Just like climate change, AS is now a field that garners lots of money and attention, which virtually guarantees that it will attract "specialists" who down deep know next to nothing.
A prerequisite for a valid differential diagnosis would be a clinician with a solid foundation in psychodynamic psychiatry. Not a cognitive. Not a behaviourist. Somebody who can carefully pick their way through the family minefield that "just happens" to be co-morbid with AS in so many cases.
Then, and only then, can he/she make statements about neurological deficits in the child/adolescent that have any chance of being valid.
Although Bruno Bettelheim was in many ways laughably incompetent, his case history of "Joey" in "The Empty Fortress" should be required reading for all AS'ers and their doctors.
The above is not meant to minimize the suffering of patients. There are many reasons to consult a psychiatrist. There are many syndromes (like Schzoid Personality Disorder) that can, at first glance, look like AS. The fact that they are not AS does not mean that the patient is well. AS is a RARE syndrome which remained unrecognized for the simple reason that it is hard to find. Be leery of any and all professionals who claim to see it everywhere.
Posted by: mjw | September 20, 2007 at 07:27 PM
Dear Drs. Kramer and Howland,
I listened to Part II of "The Infinite Mind"'s special on Asperger's syndrome at first, with interest; then, with consternation; and finally, with anger and disgust.
I am a 39-year-old woman who is very likely an undiagnosed sufferer of autistic-spectrum disorder. I wanted to hear some, any of my experiences reflected in the program. But to listen to the show, you'd think that Asperger's patients were not merely predominantly but exclusively male.
Oh, yes, the words "child/children" and "person/people" were used throughout, but it was telling, Dr. Kramer, that you once used the phrase "a boy with Asperger's" but *never" "a girl with Asperger's."
And, Dr. Howland, when you mentioned the dating problems of "Aspergian males, in particular...", I thought, "Oh, great, maybe he'll say something about the problems faced by women with ASDs" which in many ways are more daunting, because society puts greater pressure on females to be (a) empathetic, (b) identified by their romantic partners, and (c) "sexy."
But no. And then you added insult to injury by writing off the stalking of high school girls as, more or less, a mistake made by those with Asperger's. Um, given how many high school girls (and women) suffer violence and harassment both sexual and physical at the hands of "neurotypical" males, I think it's fair to say that the problem isn't an "Aspie" one it's a larger societal issue of male entitlement to women's bodies.
However, I don't expect either of you to "get" why I was so offended by that part of the program, or indeed to do much besides roll your eyes. (And I'm sure the male "Aspies" reading this will do the same.) More confirmation, in my view, that no matter how highly educated some men become, they continue to believe that male is the "default" of human existence, and us "females" are truly not fully human.
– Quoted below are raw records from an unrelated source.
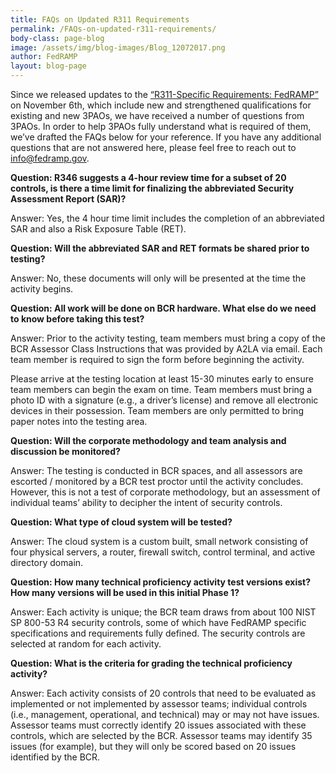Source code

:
 ```yaml
---
title: FAQs on Updated R311 Requirements 
permalink: /FAQs-on-updated-r311-requirements/
body-class: page-blog
image: /assets/img/blog-images/Blog_12072017.png
author: FedRAMP
layout: blog-page
---
```

<p>Since we released updates to the <a href="https://portal.a2la.org/requirements/A2LA_R311.pdf">“R311-Specific Requirements: FedRAMP”</a> on November 6th, which include new and strengthened qualifications for existing and new 3PAOs, we have received a number of questions from 3PAOs. In order to help 3PAOs fully understand what is required of them, we’ve drafted the FAQs below for your reference. If you have any additional questions that are not answered here, please feel free to reach out to <a href="info@fedramp.gov">info@fedramp.gov</a>.</p>

**Question: R346 suggests a 4-hour review time for a subset of 20 controls, is there a time limit for finalizing the abbreviated Security Assessment Report (SAR)?**

<p>Answer: Yes, the 4 hour time limit includes the completion of an abbreviated SAR and also a Risk Exposure Table (RET).</p>

**Question: Will the abbreviated SAR and RET formats be shared prior to testing?**

<p>Answer: No, these documents will only will be presented at the time the activity begins.</p>

**Question: All work will be done on BCR hardware. What else do we need to know before taking this test?**

<p>Answer: Prior to the activity testing, team members must bring a copy of the BCR Assessor Class Instructions that was provided by A2LA via email. Each team member is required to sign the form before beginning the activity.</p>

<p>Please arrive at the testing location at least 15-30 minutes early to ensure team members can begin the exam on time. Team members must bring a photo ID with a signature (e.g., a driver’s license) and remove all electronic devices in their possession. Team members are only permitted to bring paper notes into the testing area.</p>

**Question: Will the corporate methodology and team analysis and discussion be monitored?**

<p>Answer: The testing is conducted in BCR spaces, and all assessors are escorted / monitored by a BCR test proctor until the activity concludes. However, this is not a test of corporate methodology, but an assessment of individual teams’ ability to decipher the intent of security controls.</p>

**Question: What type of cloud system will be tested?**

<p>Answer: The cloud system is a custom built, small network consisting of four physical servers, a router, firewall switch, control terminal, and active directory domain.</p>

**Question: How many technical proficiency activity test versions exist? How many versions will be used in this initial Phase 1?**

<p>Answer: Each activity is unique; the BCR team draws from about 100 NIST SP 800-53 R4 security controls, some of which have FedRAMP specific specifications and requirements fully defined. The security controls are selected at random for each activity.</p>

**Question: What is the criteria for grading the technical proficiency activity?**

<p>Answer: Each activity consists of 20 controls that need to be evaluated as implemented or not implemented by assessor teams; individual controls (i.e., management, operational, and technical) may or may not have issues. Assessor teams must correctly identify 20 issues associated with these controls, which are selected by the BCR. Assessor teams may identify 35 issues (for example), but they will only be scored based on 20 issues identified by the BCR.</p>
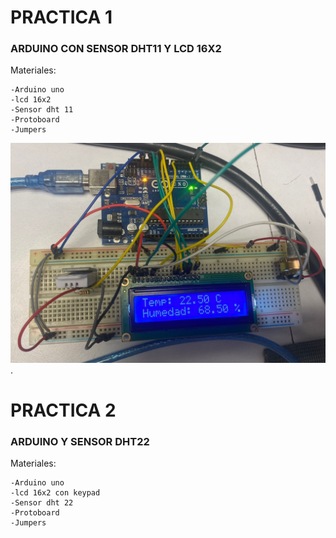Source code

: # PRACTICA 1
### ARDUINO CON SENSOR DHT11 Y LCD 16X2
Materiales:

```
-Arduino uno
-lcd 16x2
-Sensor dht 11
-Protoboard
-Jumpers
```
![Evidencia.](https://github.com/HH804/PRACTICAS/blob/main/PRACTICA%201%20-%20EVIDENCIA%201.jpeg).

# PRACTICA 2
### ARDUINO Y SENSOR DHT22
Materiales:

```
-Arduino uno
-lcd 16x2 con keypad
-Sensor dht 22
-Protoboard
-Jumpers
```
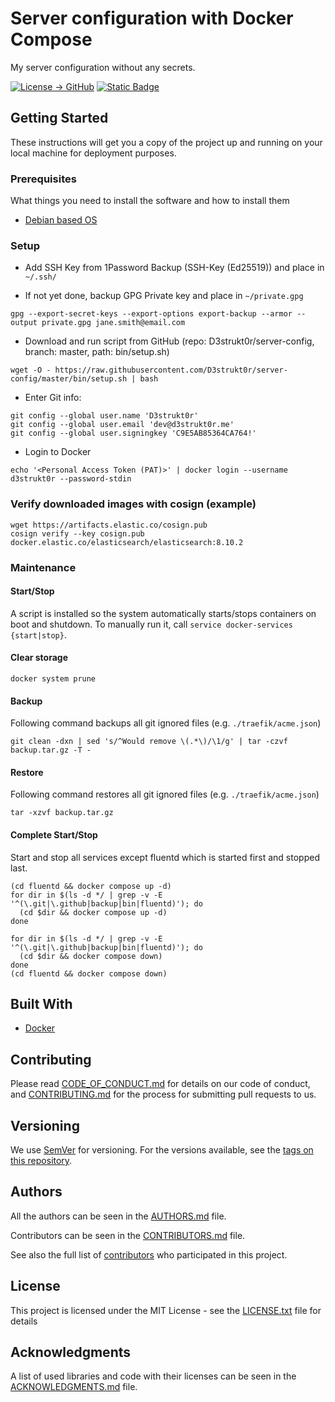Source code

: # Server configuration with Docker Compose

My server configuration without any secrets.

[![License -> GitHub](https://img.shields.io/github/license/D3strukt0r/server-config?label=License)](LICENSE.txt)
[![Static Badge](https://img.shields.io/badge/Contributor%20Covenant-2.0-4baaaa)](CODE_OF_CONDUCT.md)

## Getting Started

These instructions will get you a copy of the project up and running on your local machine for deployment purposes.

### Prerequisites

What things you need to install the software and how to install them

* [Debian based OS](https://www.debian.org/)

### Setup

* Add SSH Key from 1Password Backup (SSH-Key (Ed25519)) and place in `~/.ssh/`

* If not yet done, backup GPG Private key and place in `~/private.gpg`

```shell
gpg --export-secret-keys --export-options export-backup --armor --output private.gpg jane.smith@email.com
```

* Download and run script from GitHub (repo: D3strukt0r/server-config, branch: master, path: bin/setup.sh)

```shell
wget -O - https://raw.githubusercontent.com/D3strukt0r/server-config/master/bin/setup.sh | bash
```

* Enter Git info:

```shell
git config --global user.name 'D3strukt0r'
git config --global user.email 'dev@d3strukt0r.me'
git config --global user.signingkey 'C9E5AB85364CA764!'
```

* Login to Docker

```shell
echo '<Personal Access Token (PAT)>' | docker login --username d3strukt0r --password-stdin
```

### Verify downloaded images with cosign (example)

```shell
wget https://artifacts.elastic.co/cosign.pub
cosign verify --key cosign.pub docker.elastic.co/elasticsearch/elasticsearch:8.10.2
```

### Maintenance

#### Start/Stop

A script is installed so the system automatically starts/stops containers on boot
and shutdown. To manually run it, call `service docker-services {start|stop}`.

#### Clear storage

```shell
docker system prune
```

#### Backup

Following command backups all git ignored files (e.g. `./traefik/acme.json`)

```shell
git clean -dxn | sed 's/^Would remove \(.*\)/\1/g' | tar -czvf backup.tar.gz -T -
```

#### Restore

Following command restores all git ignored files (e.g. `./traefik/acme.json`)

```shell
tar -xzvf backup.tar.gz
```

#### Complete Start/Stop

Start and stop all services except fluentd which is started first and stopped last.

```shell
(cd fluentd && docker compose up -d)
for dir in $(ls -d */ | grep -v -E '^(\.git|\.github|backup|bin|fluentd)'); do
  (cd $dir && docker compose up -d)
done
```

```shell
for dir in $(ls -d */ | grep -v -E '^(\.git|\.github|backup|bin|fluentd)'); do
  (cd $dir && docker compose down)
done
(cd fluentd && docker compose down)
```


## Built With

* [Docker](https://www.docker.com/)

## Contributing

Please read [CODE_OF_CONDUCT.md](CODE_OF_CONDUCT.md) for details on our code of conduct, and [CONTRIBUTING.md](CONTRIBUTING.md) for the process for submitting pull requests to us.

## Versioning

We use [SemVer](https://semver.org/) for versioning. For the versions available, see the [tags on this repository][gh-tags].

## Authors

All the authors can be seen in the [AUTHORS.md](AUTHORS.md) file.

Contributors can be seen in the [CONTRIBUTORS.md](CONTRIBUTORS.md) file.

See also the full list of [contributors][gh-contributors] who participated in this project.

## License

This project is licensed under the MIT License - see the [LICENSE.txt](LICENSE.txt) file for details

## Acknowledgments

A list of used libraries and code with their licenses can be seen in the [ACKNOWLEDGMENTS.md](ACKNOWLEDGMENTS.md) file.

[gh-releases]: https://github.com/D3strukt0r/server-config/releases
[gh-tags]: https://github.com/D3strukt0r/server-config/tags
[gh-contributors]: https://github.com/D3strukt0r/server-config/graphs/contributors

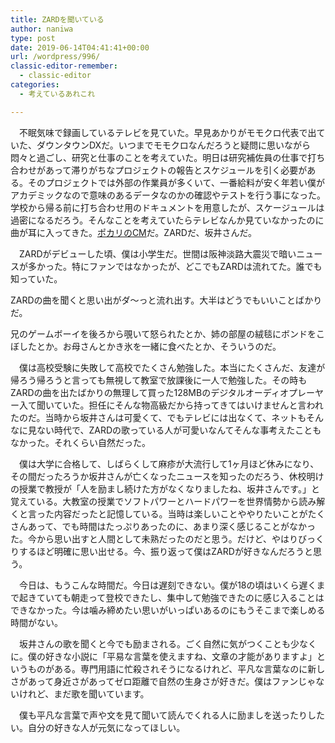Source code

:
 ```yaml
---
title: ZARDを聞いている
author: naniwa
type: post
date: 2019-06-14T04:41:41+00:00
url: /wordpress/996/
classic-editor-remember:
  - classic-editor
categories:
  - 考えているあれこれ

---
```

　不眠気味で録画しているテレビを見ていた。早見あかりがモモクロ代表で出ていた、ダウンタウンDXだ。いつまでモモクロなんだろうと疑問に思いながら悶々と過ごし、研究と仕事のことを考えていた。明日は研究補佐員の仕事で打ち合わせがあって滞りがちなプロジェクトの報告とスケジュールを引く必要がある。そのプロジェクトでは外部の作業員が多くいて、一番給料が安く年若い僕がアカデミックなので意味のあるデータなのかの確認やテストを行う事になった。学校から帰る前に打ち合わせ用のドキュメントを用意したが、スケージュールは過密になるだろう。そんなことを考えていたらテレビなんか見ていなかったのに曲が耳に入ってきた。<a href="https://www.youtube.com/watch?v=hdVnshTSwns" rel="noopener noreferrer" target="_blank">ポカリのCM</a>だ。ZARDだ、坂井さんだ。

　ZARDがデビューした頃、僕は小学生だ。世間は阪神淡路大震災で暗いニュースが多かった。特にファンではなかったが、どこでもZARDは流れてた。誰でも知っていた。
  
ZARDの曲を聞くと思い出がダ～っと流れ出す。大半はどうでもいいことばかりだ。
  
兄のゲームボーイを後ろから覗いて怒られたとか、姉の部屋の絨毯にボンドをこぼしたとか。お母さんとかき氷を一緒に食べたとか、そういうのだ。

　僕は高校受験に失敗して高校でたくさん勉強した。本当にたくさんだ、友達が帰ろう帰ろうと言っても無視して教室で放課後に一人で勉強した。その時もZARDの曲を出たばかりの無理して買った128MBのデジタルオーディオプレーヤー入て聞いていた。担任にそんな物高級だから持ってきてはいけませんと言われたのだ。当時から坂井さんは可愛くて、でもテレビには出なくて、ネットもそんなに見ない時代で、ZARDの歌っている人が可愛いなんてそんな事考えたこともなかった。それくらい自然だった。

　僕は大学に合格して、しばらくして麻疹が大流行して1ヶ月ほど休みになり、その間だったろうか坂井さんが亡くなったニュースを知ったのだろう、休校明けの授業で教授が「人を励まし続けた方がなくなりましたね、坂井さんです。」と覚えている。大教室の授業でソフトパワーとハードパワーを世界情勢から読み解くと言った内容だったと記憶している。当時は楽しいことややりたいことがたくさんあって、でも時間はたっぷりあったのに、あまり深く感じることがなかった。今から思い出すと人間として未熟だったのだと思う。だけど、やはりびっくりするほど明確に思い出せる。今、振り返って僕はZARDが好きなんだろうと思う。

　今日は、もうこんな時間だ。今日は遅刻できない。僕が18の頃はいくら遅くまで起きていても朝走って登校できたし、集中して勉強できたのに感じ入ることはできなかった。今は噛み締めたい思いがいっぱいあるのにもうそこまで楽しめる時間がない。

　坂井さんの歌を聞くと今でも励まされる。ごく自然に気がつくことも少なくに。僕の好きな小説に「平易な言葉を使えますね、文章の才能がありますよ」というものがある。専門用語に忙殺されそうになるけれど、平凡な言葉なのに新しさがあって身近さがあってゼロ距離で自然の生身さが好きだ。僕はファンじゃないけれど、まだ歌を聞いています。

　僕も平凡な言葉で声や文を見て聞いて読んでくれる人に励ましを送ったりしたい。自分の好きな人が元気になってほしい。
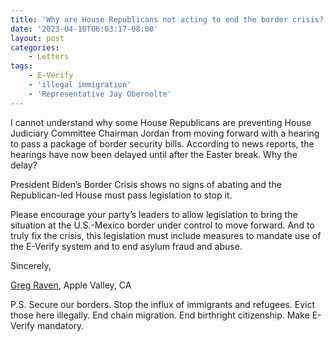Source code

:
 ```yaml
---
title: 'Why are House Republicans not acting to end the border crisis?'
date: '2023-04-10T06:03:17-08:00'
layout: post
categories:
    - Letters
tags:
    - E-Verify
    - 'illegal immigration'
    - 'Representative Jay Obernolte'
---
```


I cannot understand why some House Republicans are preventing House Judiciary Committee Chairman Jordan from moving forward with a hearing to pass a package of border security bills. According to news reports, the hearings have now been delayed until after the Easter break. Why the delay?

President Biden’s Border Crisis shows no signs of abating and the Republican-led House must pass legislation to stop it.

Please encourage your party’s leaders to allow legislation to bring the situation at the U.S.-Mexico border under control to move forward. And to truly fix the crisis, this legislation must include measures to mandate use of the E-Verify system and to end asylum fraud and abuse.

Sincerely,

[Greg Raven](https://www.gregraven.org/), Apple Valley, CA

P.S. Secure our borders. Stop the influx of immigrants and refugees. Evict those here illegally. End chain migration. End birthright citizenship. Make E-Verify mandatory.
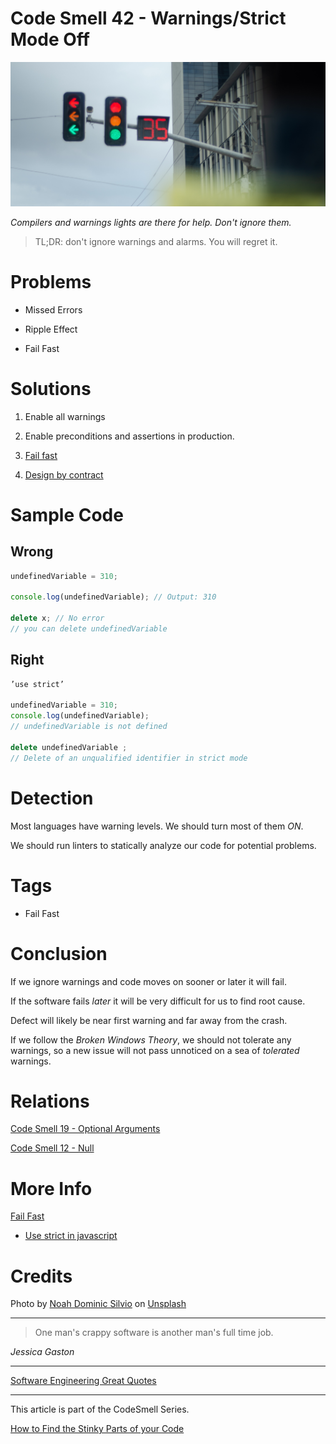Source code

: # Code Smell 42 - Warnings/Strict Mode Off

![Code Smell 42 - Warnings/Strict Mode Off](Code%20Smell%2042%20-%20Warnings%20Strict%20Mode%20Off.jpg)

*Compilers and warnings lights are there for help. Don't ignore them.*

> TL;DR: don't ignore warnings and alarms. You will regret it.

# Problems

- Missed Errors

- Ripple Effect

- Fail Fast

# Solutions

1. Enable all warnings

2. Enable preconditions and assertions in production.

3. [Fail fast](https://github.com/mcsee/Software-Design-Articles/tree/main/Articles/Theory/Fail%20Fast/readme.md)

4. [Design by contract](https://en.wikipedia.org/wiki/Design_by_contract)

# Sample Code

## Wrong

<!-- [Gist Url](https://gist.github.com/mcsee/d4f19089543214fbc677a846967cb501) -->

```javascript
undefinedVariable = 310;

console.log(undefinedVariable); // Output: 310

delete x; // No error
// you can delete undefinedVariable
``` 

## Right

<!-- [Gist Url](https://gist.github.com/mcsee/4523879f8fd11134654d4683b5c68ceb) -->

```javascript
’use strict’

undefinedVariable = 310;
console.log(undefinedVariable); 
// undefinedVariable is not defined

delete undefinedVariable ; 
// Delete of an unqualified identifier in strict mode
``` 

# Detection

Most languages have warning levels. We should turn most of them *ON*.

We should run linters to statically analyze our code for potential problems.

 # Tags

- Fail Fast

# Conclusion

If we ignore warnings and code moves on sooner or later it will fail.

If the software fails *later* it will be very difficult for us to find root cause. 

Defect will likely be near first warning and far away from the crash.

If we follow the *Broken Windows Theory*, we should not tolerate any warnings, so a new issue will not pass unnoticed on a sea of *tolerated* warnings.

# Relations

[Code Smell 19 - Optional Arguments](https://github.com/mcsee/Software-Design-Articles/tree/main/Articles/Code%20Smells/Code%20Smell%2019%20-%20Optional%20Arguments/readme.md)

[Code Smell 12 - Null](https://github.com/mcsee/Software-Design-Articles/tree/main/Articles/Code%20Smells/Code%20Smell%2012%20-%20Null/readme.md) 

# More Info

[Fail Fast](https://github.com/mcsee/Software-Design-Articles/tree/main/Articles/Theory/Fail%20Fast/readme.md) 

- [Use strict in javascript](https://blog.rahulism.co/use-strict-in-javascript)

# Credits

Photo by [Noah Dominic Silvio](https://unsplash.com/@electronicsocks) on [Unsplash](https://unsplash.com/s/photos/traffic-light)

* * *

> One man's crappy software is another man's full time job.     

_Jessica Gaston_
 
* * *
 
[Software Engineering Great Quotes](https://github.com/mcsee/Software-Design-Articles/tree/main/Articles/Quotes/Software%20Engineering%20Great%20Quotes/readme.md)

* * *

This article is part of the CodeSmell Series.

[How to Find the Stinky Parts of your Code](https://github.com/mcsee/Software-Design-Articles/tree/main/Articles/Code%20Smells/How%20to%20Find%20the%20Stinky%20parts%20of%20your%20Code/readme.md)
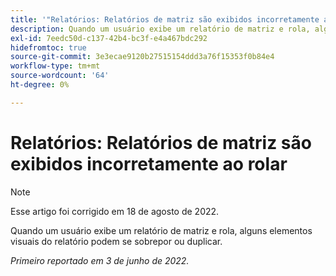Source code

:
 ```yaml
---
title: '"Relatórios: Relatórios de matriz são exibidos incorretamente ao rolar'
description: Quando um usuário exibe um relatório de matriz e rola, alguns elementos visuais do relatório podem se sobrepor ou duplicar.
exl-id: 7eedc50d-c137-42b4-bc3f-e4a467bdc292
hidefromtoc: true
source-git-commit: 3e3ecae9120b27515154ddd3a76f15353f0b84e4
workflow-type: tm+mt
source-wordcount: '64'
ht-degree: 0%

---
```


# Relatórios: Relatórios de matriz são exibidos incorretamente ao rolar

>[!NOTE]
>
>Esse artigo foi corrigido em 18 de agosto de 2022.

Quando um usuário exibe um relatório de matriz e rola, alguns elementos visuais do relatório podem se sobrepor ou duplicar.

_Primeiro reportado em 3 de junho de 2022._
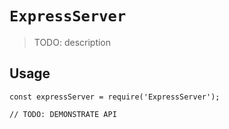 # `ExpressServer`

> TODO: description

## Usage

```
const expressServer = require('ExpressServer');

// TODO: DEMONSTRATE API
```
Posted by: anonymous | September 22, 2007 at 08:03 PM
I have a cousin that has never been diagnosed but I believe he has Asperger's. He was doing Calculus at about 6 years, but couldn't understand why I didn't want to play the same game over and over and over again or hear him talk incessantly about science or math when we were children. He is now about 35 and has tried to commit suicide several times. He lives with his parents still because he just can't seem to live in the outside world on his own. Is there any connection between Asperger's and Depression? And is there any help that can be offered to him at this age? BTW, his parents feed into his Asperger's in that they encourage his descent into all things Math or Science related and don't try to pull him out of himself to interact with others.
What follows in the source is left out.